Die Rede ist hier allerdings nicht von einem Pärchen, sondern von einer Liebesbeziehung der anderen Art: die zwischen dem Stammgast und seiner Stammkneipe. Es war die letzte Woche im Januar, als die jähe Zäsur eintrat: Das Schall & Rauch, unser Wohnzimmer in der Schellingstraße, blieb geschlossen. Zwar nur zwecks Renovierung und auch nur für gut eine Woche, doch die Ratlosigkeit im Freundeskreis war groß.
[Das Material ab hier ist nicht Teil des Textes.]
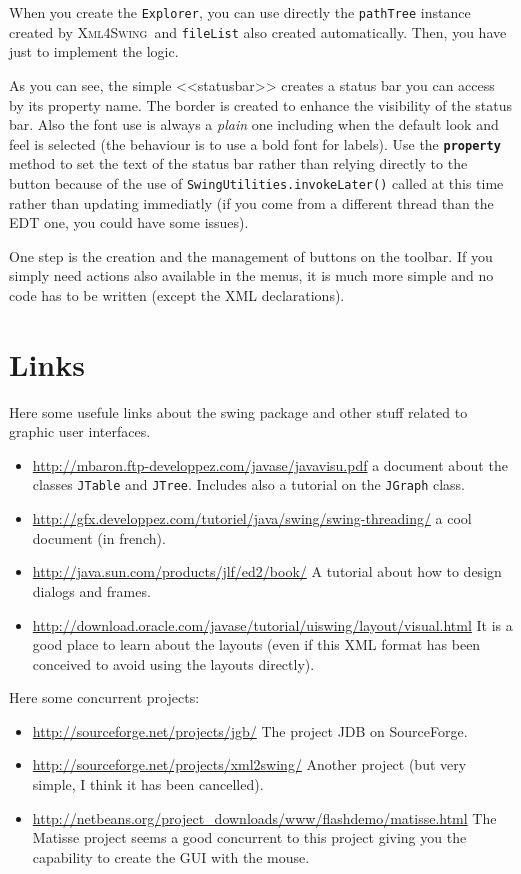 \documentclass[a4paper,onecolumn,10pt]{book}
\newcommand{\jmethod}[1]{\texttt{\small #1()}}
\newcommand{\jclass}[1]{\texttt{\small #1}}
\newcommand{\xmlswing}{\textsc{Xml4Swing}}
\newcommand{\tag}[1]{\textsf{<#1>}}
\newcommand{\attr}[1]{\texttt{\small \textbf{#1}}}
\begin{document}
When you create the \jclass{Explorer}, you can use directly the 
\verb|pathTree| instance created by \xmlswing\ and \verb|fileList| also
created automatically. Then, you have just to implement the logic.

As you can see, the simple \tag{<statusbar>} creates a status bar you can 
access by its property name. The border is created to enhance the visibility
of the status bar. Also the font use is always a \emph{plain} one including
when the default look and feel is selected (the behaviour is to use a bold
font for labels). Use the \attr{property} method to set the text of
the status bar rather than relying directly to the button because of the
use of \jmethod{SwingUtilities.invokeLater} called at this time
rather than updating immediatly (if you come from a different thread than
the EDT one, you could have some issues).

One step is the creation and the management of buttons on the toolbar.
If you simply need actions also available in the menus, it is much more
simple and no code has to be written (except the XML declarations).


\chapter{Links}
Here some usefule links about the swing package and
other stuff related to graphic user interfaces.

\begin{itemize}
	\item \url{http://mbaron.ftp-developpez.com/javase/javavisu.pdf}
		a document about the classes \jclass{JTable} and \jclass{JTree}.
		Includes also a tutorial on the \jclass{JGraph} class.
	\item \url{http://gfx.developpez.com/tutoriel/java/swing/swing-threading/}
	  a cool document (in french).
	\item \url{http://java.sun.com/products/jlf/ed2/book/} A tutorial
	  about how to design dialogs and frames.
  \item
    \url{http://download.oracle.com/javase/tutorial/uiswing/layout/visual.html}
    It is a good place to learn about the layouts (even if this XML format
    has been conceived to avoid using the layouts directly).   
\end{itemize}

Here some concurrent projects:
\begin{itemize}
   \item \url{http://sourceforge.net/projects/jgb/} The project JDB on
   SourceForge.
   \item \url{http://sourceforge.net/projects/xml2swing/} Another
   project (but very simple, I think it has been cancelled).
   \item \url{http://netbeans.org/project_downloads/www/flashdemo/matisse.html}
   The Matisse project seems a good concurrent to this project giving
   you the capability to create the GUI with the mouse.
\end{itemize}
\end{document}
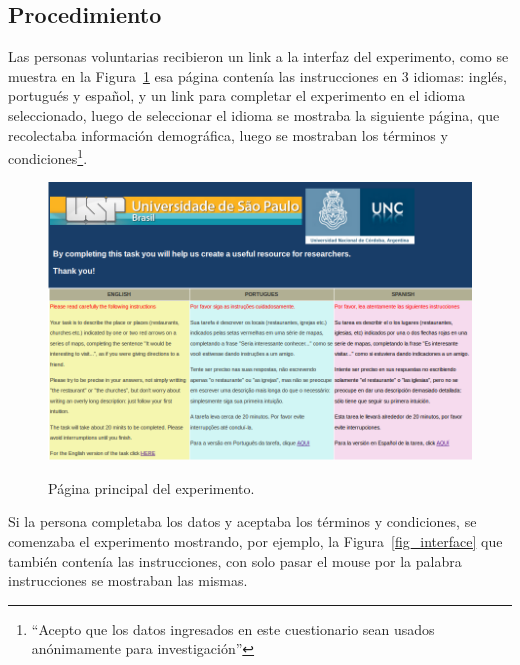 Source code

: \subsection{Procedimiento}
\label{corpus-metodo}

Las personas voluntarias recibieron un link a la interfaz del experimento, como se muestra en la Figura~\ref{fig_pagPrincipal_seleccion_idioma} esa p\'agina conten\'{i}a las instrucciones en 3 idiomas: ingl\'es, portugu\'es y espa\~{n}ol, y un link para completar el experimento en el idioma seleccionado, luego de seleccionar el idioma se mostraba la siguiente p\'agina, que recolectaba informaci\'on demogr\'afica, luego se mostraban los t\'erminos y condiciones\footnote{%
    ``Acepto que los datos ingresados en este cuestionario sean usados an\'onimamente para investigaci\'on''
  }. 
\begin{figure}[ht]
\begin{center}
\includegraphics[width=17cm]{images/pagPrincipal.png}\\[0pt]
\caption{P\'agina principal del experimento.}
\label{fig_pagPrincipal_seleccion_idioma}
\end{center}
\end{figure}

Si la persona completaba los datos y aceptaba los t\'erminos y condiciones, se comenzaba el experimento mostrando, por ejemplo, la Figura~\ref{fig_interface} que tambi\'en conten\'{i}a las instrucciones, con solo pasar el mouse por la palabra instrucciones se mostraban las mismas.

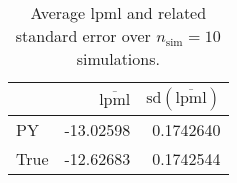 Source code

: \begin{table}[H]

\caption{Average lpml and related standard error over $n_{\text{sim}} = 10$ simulations.}
\centering
\begin{tabular}[t]{lrr}
\toprule
  & $\overbar{\text{lpml}}$ & $\text{sd}(\overbar{\text{lpml}})$\\
\midrule
PY & -13.02598 & 0.1742640\\
True & -12.62683 & 0.1742544\\
\bottomrule
\end{tabular}
\end{table}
Wo sollten wir jetzt hin? Diese Kneipe ist doch der Ort, an dem wir alles bekommen, was wir brauchen. Wir gehen hin, wenn wir Hunger haben, wenn wir durstig sind, wenn wir etwas zu feiern haben, wenn wir unglücklich sind, wenn wir uns Mut antrinken wollen, wenn wir jemanden zum Reden brauchen, wenn wir verliebt sind, wenn uns jemand verlassen hat, wenn wir Trost brauchen, wenn wir Sex suchen oder Streit, wenn wir uns über den Job geärgert haben oder wenn wir auf der Suche nach jemanden sind - denn früher oder später ist dort noch ein jeder aufgetaucht.

Oder wie J.R. Moehringer in seinem 2007 erschienenen Roman "Tender Bar" über das zentrale Lokal seines Lebens schreibt: "Vor allem aber gingen wir hin, um uns finden zu lassen." So ist das auch mit uns und dem Schall & Rauch.
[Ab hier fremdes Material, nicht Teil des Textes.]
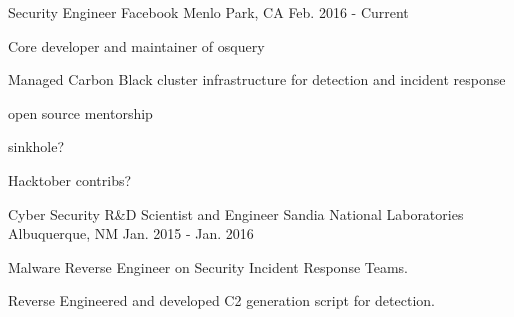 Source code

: 


\begin{cventries}




\cventry
{Security Engineer} %
{Facebook} %
{Menlo Park, CA} %
{Feb. 2016 - Current} %
{ %
\begin{cvitems}
\item {Core developer and maintainer of osquery}
\item {Managed Carbon Black cluster infrastructure for detection and incident response}
\item {open source mentorship}
\item {sinkhole?}
\item {Hacktober contribs?}
\end{cvitems}
}


\cventry
{Cyber Security R\&D Scientist and Engineer} %
{Sandia National Laboratories} %
{Albuquerque, NM} %
{Jan. 2015 - Jan. 2016} %
{ %
\begin{cvitems}
\item {Malware Reverse Engineer on Security Incident Response Teams.}
\item {Reverse Engineered and developed C2 generation script for detection.}
\end{cvitems}
}


\end{cventries}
Eine Stammkneipe ist viel mehr, als nur eine Bar. Sie ist eine Art Heimat. Sie ist mehr als nur ein Lokal, sondern die Summe aller Freunde. Eine Stammkneipe ist die Fusion von Personal und Gästen, die zusammen die Familie ergeben. Ganz egal, ob es sich dabei um das Vereinsheim des FC Neuhadern handelt, um den Dönerladen am Eck oder um eine Boazn im Studentenviertel.
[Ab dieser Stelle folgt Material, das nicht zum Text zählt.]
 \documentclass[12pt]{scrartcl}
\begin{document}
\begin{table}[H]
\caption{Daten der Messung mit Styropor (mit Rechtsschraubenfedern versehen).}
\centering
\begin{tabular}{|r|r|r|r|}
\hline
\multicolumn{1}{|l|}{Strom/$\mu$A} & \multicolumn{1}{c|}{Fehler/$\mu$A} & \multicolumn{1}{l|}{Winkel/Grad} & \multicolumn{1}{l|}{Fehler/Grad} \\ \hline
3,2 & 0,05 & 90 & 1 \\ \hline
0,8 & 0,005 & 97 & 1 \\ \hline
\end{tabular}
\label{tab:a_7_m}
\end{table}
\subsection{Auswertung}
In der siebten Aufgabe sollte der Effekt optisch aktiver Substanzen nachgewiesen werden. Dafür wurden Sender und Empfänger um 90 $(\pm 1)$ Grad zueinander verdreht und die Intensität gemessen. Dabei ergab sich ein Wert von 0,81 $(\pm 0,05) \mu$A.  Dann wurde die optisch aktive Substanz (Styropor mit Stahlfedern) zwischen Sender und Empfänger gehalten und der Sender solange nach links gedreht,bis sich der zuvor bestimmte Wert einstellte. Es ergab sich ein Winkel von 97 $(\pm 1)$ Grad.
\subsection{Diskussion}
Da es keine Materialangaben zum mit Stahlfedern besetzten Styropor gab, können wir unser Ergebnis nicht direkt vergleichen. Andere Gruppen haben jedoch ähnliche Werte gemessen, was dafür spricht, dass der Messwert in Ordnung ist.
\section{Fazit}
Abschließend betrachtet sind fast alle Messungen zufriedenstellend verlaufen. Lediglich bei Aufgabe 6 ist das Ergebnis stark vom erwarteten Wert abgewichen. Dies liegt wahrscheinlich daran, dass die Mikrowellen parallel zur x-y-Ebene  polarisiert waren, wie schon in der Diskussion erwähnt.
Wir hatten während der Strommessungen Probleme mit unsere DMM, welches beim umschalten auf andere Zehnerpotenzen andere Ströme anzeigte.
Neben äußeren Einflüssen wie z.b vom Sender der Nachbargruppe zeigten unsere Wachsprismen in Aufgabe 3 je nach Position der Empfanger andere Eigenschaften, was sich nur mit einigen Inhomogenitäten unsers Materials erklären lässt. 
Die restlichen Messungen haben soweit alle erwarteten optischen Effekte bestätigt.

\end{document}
Ist sie einmal geschlossen, und sei es nur für kurze Zeit, merkt man erst, wie sie einem fehlt. Dieses Zugehörigkeitsgefühl entwickelt sich über Jahre, weshalb man auch nicht schnell mal eine andere Kneipe zum Lokal seines Herzens küren kann. Das wäre wie fremdgehen. Freilich kann man mehrere Lieblingslokale haben, doch eine Stammkneipe gibt es nur einmal, und in der Regel dauert diese Beziehung Jahre, Jahrzehnte, vielleicht ein halbes Leben lang. Lieblingslokalen haftet dagegen stets etwas Temporäres, ja Flüchtiges an.

Von unseren Qualen wurden wir schließlich erlöst. Seit ein paar Tagen ist die Renovierung im Schall & Rauch abgeschlossen. Es war ein herrliches Gefühl, abends am angestammten Tisch 9 zu sitzen und ein Bier zu trinken.